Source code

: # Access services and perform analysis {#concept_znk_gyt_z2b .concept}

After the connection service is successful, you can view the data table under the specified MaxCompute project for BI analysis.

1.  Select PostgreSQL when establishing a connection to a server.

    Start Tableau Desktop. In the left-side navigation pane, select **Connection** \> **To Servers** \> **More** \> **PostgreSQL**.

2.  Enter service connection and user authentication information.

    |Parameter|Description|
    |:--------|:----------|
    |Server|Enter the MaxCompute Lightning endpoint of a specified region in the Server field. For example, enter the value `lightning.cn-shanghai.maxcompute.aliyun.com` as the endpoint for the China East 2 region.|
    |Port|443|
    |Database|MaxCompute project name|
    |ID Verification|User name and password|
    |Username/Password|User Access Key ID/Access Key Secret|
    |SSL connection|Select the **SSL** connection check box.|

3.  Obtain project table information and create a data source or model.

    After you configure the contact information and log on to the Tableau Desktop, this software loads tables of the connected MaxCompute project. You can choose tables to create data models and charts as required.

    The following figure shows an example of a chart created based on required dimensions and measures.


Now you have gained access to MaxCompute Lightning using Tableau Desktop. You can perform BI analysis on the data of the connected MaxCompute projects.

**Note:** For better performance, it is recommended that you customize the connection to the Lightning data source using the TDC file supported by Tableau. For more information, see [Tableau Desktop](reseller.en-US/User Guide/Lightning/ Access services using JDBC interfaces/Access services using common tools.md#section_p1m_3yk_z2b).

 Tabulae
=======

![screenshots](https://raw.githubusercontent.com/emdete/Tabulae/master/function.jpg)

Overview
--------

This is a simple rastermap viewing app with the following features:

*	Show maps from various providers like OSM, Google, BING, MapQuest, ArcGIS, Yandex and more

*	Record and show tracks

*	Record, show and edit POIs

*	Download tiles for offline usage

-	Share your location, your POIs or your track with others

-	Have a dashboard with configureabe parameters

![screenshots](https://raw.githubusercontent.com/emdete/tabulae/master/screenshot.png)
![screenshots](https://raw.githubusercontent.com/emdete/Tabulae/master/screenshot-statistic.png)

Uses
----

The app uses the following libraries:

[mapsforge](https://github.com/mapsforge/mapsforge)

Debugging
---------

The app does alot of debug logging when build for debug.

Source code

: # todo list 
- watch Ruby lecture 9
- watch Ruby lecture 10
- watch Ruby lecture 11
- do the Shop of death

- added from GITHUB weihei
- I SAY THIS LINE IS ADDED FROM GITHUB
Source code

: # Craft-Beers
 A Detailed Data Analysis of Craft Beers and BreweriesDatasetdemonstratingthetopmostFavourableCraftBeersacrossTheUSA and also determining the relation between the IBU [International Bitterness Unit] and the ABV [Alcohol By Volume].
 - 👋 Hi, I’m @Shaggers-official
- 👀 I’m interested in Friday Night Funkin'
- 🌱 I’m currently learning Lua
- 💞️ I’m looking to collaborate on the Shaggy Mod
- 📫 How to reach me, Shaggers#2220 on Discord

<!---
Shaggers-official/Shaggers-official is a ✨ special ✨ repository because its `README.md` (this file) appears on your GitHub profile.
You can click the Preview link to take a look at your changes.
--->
--
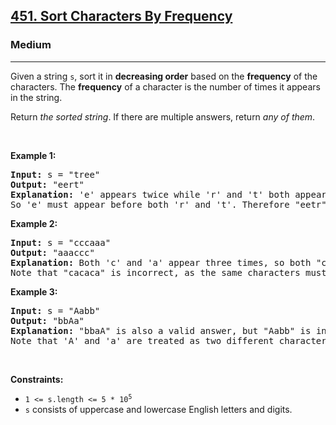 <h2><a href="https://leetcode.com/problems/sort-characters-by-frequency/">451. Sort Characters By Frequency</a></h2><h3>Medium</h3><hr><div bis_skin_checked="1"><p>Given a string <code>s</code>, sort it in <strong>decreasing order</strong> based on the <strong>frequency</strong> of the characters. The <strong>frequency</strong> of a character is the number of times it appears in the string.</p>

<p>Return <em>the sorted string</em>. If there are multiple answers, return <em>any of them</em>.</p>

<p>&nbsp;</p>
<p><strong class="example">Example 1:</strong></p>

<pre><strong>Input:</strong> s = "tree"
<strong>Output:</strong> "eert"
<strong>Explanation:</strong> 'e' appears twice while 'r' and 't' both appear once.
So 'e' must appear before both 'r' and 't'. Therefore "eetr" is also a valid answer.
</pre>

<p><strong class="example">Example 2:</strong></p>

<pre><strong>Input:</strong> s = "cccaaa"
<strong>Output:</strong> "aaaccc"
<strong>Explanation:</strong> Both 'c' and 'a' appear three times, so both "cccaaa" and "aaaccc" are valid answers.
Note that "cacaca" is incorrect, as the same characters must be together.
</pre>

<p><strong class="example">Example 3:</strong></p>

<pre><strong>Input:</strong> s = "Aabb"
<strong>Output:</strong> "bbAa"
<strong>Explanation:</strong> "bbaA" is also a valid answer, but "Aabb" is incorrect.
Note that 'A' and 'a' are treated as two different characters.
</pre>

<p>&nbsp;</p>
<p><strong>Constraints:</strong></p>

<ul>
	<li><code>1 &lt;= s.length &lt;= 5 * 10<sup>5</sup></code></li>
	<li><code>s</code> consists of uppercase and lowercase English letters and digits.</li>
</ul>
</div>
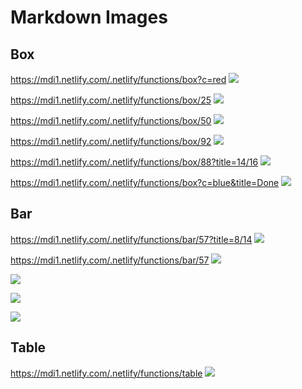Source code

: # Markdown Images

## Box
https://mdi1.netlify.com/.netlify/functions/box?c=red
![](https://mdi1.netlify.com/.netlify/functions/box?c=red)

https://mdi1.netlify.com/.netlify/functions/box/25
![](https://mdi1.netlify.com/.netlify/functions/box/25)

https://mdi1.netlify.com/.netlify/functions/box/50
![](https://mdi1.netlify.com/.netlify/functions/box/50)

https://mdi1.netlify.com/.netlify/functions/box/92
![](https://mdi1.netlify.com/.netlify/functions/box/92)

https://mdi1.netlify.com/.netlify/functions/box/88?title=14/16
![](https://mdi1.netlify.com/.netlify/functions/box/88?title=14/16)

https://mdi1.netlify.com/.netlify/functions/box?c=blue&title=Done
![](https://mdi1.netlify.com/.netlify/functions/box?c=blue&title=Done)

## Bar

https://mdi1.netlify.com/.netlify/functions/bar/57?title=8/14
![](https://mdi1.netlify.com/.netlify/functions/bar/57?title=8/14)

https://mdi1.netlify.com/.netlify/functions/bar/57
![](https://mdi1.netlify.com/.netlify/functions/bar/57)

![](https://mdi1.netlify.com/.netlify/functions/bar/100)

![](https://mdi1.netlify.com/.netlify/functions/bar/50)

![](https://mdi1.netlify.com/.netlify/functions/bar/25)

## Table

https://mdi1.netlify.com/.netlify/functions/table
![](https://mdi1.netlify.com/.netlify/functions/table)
--
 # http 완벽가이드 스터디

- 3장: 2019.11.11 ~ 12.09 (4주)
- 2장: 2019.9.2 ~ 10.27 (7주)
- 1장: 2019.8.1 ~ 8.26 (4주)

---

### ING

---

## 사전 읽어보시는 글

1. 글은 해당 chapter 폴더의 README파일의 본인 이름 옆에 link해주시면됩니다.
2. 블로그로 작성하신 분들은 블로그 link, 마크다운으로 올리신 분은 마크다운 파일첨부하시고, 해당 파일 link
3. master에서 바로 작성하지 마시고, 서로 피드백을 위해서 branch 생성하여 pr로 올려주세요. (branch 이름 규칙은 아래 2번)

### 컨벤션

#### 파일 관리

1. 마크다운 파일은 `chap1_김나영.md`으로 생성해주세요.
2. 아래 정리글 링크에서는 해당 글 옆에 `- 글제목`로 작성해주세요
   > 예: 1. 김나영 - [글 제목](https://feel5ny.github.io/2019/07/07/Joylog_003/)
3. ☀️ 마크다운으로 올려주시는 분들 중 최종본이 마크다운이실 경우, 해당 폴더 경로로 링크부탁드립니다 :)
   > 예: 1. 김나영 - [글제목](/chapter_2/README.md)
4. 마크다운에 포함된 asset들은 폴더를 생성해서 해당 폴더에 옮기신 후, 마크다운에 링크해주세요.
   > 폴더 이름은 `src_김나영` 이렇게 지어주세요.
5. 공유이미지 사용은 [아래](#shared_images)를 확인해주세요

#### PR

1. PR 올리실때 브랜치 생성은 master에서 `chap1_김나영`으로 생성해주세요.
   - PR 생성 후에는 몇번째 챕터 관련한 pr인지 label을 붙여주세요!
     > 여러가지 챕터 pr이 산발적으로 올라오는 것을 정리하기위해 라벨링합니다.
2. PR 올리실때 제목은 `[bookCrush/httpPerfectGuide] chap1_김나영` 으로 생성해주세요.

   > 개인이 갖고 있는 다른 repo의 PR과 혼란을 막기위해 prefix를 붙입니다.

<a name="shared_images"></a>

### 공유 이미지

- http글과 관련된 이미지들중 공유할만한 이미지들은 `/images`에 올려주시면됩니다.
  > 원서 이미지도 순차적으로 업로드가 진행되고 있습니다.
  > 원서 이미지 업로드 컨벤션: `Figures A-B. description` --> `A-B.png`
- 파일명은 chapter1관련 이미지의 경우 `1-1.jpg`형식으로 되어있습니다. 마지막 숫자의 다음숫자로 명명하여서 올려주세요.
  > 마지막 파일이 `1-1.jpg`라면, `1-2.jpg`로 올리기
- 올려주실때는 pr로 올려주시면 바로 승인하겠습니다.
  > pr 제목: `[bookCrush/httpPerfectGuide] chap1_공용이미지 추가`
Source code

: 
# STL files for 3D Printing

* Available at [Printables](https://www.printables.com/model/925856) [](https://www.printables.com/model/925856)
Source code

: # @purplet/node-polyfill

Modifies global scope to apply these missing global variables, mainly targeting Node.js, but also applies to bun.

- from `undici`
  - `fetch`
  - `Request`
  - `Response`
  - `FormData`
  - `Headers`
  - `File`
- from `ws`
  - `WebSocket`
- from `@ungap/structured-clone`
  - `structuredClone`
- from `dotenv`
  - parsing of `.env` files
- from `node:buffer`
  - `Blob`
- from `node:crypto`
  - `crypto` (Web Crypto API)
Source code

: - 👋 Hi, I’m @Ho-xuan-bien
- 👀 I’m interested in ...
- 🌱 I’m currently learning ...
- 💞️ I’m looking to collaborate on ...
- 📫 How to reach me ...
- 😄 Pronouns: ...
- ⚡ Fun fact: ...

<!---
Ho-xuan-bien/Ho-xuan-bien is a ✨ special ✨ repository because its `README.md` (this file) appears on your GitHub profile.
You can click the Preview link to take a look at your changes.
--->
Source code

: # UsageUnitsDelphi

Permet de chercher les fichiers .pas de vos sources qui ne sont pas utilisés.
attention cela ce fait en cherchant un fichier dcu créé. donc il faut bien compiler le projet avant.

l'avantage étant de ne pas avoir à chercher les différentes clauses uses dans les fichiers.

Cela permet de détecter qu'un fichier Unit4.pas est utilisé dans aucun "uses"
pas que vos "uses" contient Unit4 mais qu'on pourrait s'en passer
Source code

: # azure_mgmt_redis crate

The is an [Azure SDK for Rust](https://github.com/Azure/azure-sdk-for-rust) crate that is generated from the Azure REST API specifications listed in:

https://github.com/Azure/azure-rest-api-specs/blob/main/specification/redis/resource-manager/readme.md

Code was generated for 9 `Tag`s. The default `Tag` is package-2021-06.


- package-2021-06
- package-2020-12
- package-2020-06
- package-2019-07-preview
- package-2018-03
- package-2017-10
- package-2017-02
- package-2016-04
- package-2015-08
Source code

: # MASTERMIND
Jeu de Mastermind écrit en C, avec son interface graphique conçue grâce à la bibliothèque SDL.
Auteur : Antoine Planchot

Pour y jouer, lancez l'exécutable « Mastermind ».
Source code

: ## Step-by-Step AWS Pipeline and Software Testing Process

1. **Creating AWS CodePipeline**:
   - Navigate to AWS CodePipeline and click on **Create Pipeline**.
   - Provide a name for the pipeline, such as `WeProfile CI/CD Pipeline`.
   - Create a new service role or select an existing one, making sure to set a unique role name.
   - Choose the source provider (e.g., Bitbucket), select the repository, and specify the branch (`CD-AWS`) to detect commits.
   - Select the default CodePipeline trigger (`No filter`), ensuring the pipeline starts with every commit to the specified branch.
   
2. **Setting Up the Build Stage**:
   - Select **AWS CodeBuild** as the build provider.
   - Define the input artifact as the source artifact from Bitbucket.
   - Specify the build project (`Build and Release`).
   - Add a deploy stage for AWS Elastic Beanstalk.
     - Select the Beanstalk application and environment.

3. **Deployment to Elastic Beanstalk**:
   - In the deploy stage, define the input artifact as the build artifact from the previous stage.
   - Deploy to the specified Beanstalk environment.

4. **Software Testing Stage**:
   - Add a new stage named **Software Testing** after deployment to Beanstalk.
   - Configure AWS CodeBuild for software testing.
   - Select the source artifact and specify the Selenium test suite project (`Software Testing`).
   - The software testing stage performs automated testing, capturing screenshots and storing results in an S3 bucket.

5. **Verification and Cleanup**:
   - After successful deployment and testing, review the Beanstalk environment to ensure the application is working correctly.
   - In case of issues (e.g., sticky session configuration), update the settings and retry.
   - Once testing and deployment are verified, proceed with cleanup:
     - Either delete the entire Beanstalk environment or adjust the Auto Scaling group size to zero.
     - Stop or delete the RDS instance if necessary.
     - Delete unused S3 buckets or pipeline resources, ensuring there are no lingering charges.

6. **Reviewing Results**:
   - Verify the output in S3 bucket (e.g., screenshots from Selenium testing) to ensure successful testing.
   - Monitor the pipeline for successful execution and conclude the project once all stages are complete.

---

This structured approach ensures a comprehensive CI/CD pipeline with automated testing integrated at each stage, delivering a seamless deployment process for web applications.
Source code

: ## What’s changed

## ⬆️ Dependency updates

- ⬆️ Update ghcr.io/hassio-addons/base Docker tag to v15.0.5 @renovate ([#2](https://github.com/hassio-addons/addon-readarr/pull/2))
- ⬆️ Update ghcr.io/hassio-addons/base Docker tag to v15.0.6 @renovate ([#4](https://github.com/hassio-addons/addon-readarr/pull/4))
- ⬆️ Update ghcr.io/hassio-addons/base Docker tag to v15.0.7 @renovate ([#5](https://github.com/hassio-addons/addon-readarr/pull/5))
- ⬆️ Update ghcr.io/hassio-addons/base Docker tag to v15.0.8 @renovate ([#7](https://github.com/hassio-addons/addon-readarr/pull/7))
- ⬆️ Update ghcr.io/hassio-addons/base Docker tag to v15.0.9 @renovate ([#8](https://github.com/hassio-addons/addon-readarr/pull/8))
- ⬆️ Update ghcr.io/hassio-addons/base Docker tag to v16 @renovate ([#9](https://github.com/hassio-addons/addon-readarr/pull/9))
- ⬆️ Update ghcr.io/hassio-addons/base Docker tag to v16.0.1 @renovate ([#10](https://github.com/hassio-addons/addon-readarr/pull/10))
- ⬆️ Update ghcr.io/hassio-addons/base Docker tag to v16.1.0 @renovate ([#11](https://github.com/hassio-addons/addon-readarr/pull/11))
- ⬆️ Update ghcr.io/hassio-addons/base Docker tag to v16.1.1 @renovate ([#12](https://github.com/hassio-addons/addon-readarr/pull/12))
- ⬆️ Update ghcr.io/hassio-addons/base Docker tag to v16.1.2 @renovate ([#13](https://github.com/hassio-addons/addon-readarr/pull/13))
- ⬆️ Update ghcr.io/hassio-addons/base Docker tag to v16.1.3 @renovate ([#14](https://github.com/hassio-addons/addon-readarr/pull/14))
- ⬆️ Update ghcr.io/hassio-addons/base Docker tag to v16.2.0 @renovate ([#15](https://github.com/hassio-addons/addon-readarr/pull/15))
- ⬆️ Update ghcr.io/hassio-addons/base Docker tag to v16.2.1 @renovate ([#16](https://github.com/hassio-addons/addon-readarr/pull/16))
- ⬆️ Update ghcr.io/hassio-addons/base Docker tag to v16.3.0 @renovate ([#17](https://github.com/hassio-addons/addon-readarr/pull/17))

The task: All lines containing "files" in the material above should appear in your reply, copied exactly.

Result of the exercise:
# STL files for 3D Printing
  - parsing of `.env` files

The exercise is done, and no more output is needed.